WORK REQUEST = Nothing but a number is needed: the count of lines below that include "consists".

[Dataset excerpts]

◆ ◆ ◆ ◆

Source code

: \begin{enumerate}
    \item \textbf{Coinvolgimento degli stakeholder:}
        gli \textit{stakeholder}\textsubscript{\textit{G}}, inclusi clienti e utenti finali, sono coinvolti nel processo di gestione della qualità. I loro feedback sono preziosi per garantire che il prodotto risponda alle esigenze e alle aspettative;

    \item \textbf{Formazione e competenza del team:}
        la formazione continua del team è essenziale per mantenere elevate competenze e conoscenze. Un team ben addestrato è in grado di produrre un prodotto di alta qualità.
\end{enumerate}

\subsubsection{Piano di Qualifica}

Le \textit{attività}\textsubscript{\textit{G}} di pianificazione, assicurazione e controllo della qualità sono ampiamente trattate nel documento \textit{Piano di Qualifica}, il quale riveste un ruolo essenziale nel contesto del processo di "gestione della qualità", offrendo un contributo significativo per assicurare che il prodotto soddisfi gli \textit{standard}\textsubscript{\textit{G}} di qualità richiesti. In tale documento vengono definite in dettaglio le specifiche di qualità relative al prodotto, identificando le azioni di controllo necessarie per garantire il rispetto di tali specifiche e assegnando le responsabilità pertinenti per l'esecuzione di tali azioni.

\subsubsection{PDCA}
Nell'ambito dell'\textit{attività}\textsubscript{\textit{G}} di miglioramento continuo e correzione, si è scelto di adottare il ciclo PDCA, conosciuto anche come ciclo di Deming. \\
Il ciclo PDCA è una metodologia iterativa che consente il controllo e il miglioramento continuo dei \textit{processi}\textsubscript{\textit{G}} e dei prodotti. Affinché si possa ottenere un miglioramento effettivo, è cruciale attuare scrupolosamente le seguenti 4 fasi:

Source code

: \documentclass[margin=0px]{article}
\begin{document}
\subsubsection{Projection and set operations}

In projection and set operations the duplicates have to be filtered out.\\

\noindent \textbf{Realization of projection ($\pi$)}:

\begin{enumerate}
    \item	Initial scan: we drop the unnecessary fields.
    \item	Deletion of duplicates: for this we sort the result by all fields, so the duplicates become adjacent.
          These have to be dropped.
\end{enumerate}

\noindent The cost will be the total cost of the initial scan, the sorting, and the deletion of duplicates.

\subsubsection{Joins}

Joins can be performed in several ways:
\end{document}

◆ ◆ ◆ ◆

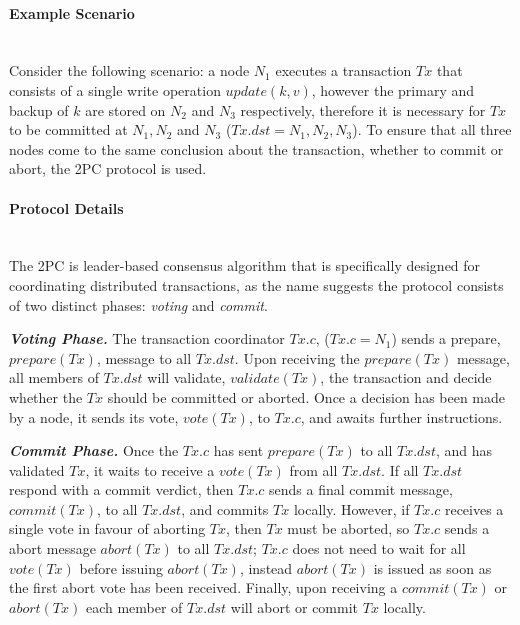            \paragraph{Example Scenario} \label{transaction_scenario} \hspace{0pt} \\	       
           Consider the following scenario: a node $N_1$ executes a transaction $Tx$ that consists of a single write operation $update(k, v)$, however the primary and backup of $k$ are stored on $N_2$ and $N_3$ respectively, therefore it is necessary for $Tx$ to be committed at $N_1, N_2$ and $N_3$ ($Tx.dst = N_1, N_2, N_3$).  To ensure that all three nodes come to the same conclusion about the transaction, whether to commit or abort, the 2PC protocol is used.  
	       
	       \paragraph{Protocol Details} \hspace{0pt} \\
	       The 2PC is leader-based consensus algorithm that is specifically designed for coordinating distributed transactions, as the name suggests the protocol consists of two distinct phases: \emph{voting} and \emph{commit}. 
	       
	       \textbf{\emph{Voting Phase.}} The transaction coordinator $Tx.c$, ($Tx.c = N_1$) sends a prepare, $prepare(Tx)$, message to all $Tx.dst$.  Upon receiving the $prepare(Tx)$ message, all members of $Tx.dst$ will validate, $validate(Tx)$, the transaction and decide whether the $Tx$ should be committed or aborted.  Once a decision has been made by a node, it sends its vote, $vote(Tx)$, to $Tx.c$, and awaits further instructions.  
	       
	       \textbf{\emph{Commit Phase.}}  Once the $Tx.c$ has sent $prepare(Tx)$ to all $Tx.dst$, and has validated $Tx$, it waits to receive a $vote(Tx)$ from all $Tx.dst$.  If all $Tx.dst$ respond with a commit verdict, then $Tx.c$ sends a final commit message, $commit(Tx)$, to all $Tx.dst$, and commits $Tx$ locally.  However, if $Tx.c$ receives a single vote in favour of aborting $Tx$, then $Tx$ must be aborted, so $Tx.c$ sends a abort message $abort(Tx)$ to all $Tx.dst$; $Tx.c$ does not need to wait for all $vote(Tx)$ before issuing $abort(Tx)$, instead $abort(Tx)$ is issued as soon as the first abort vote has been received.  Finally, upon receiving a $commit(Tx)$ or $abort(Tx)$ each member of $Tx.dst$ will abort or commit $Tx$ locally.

◆ ◆ ◆ ◆

WRITTEN SOLUTION = 2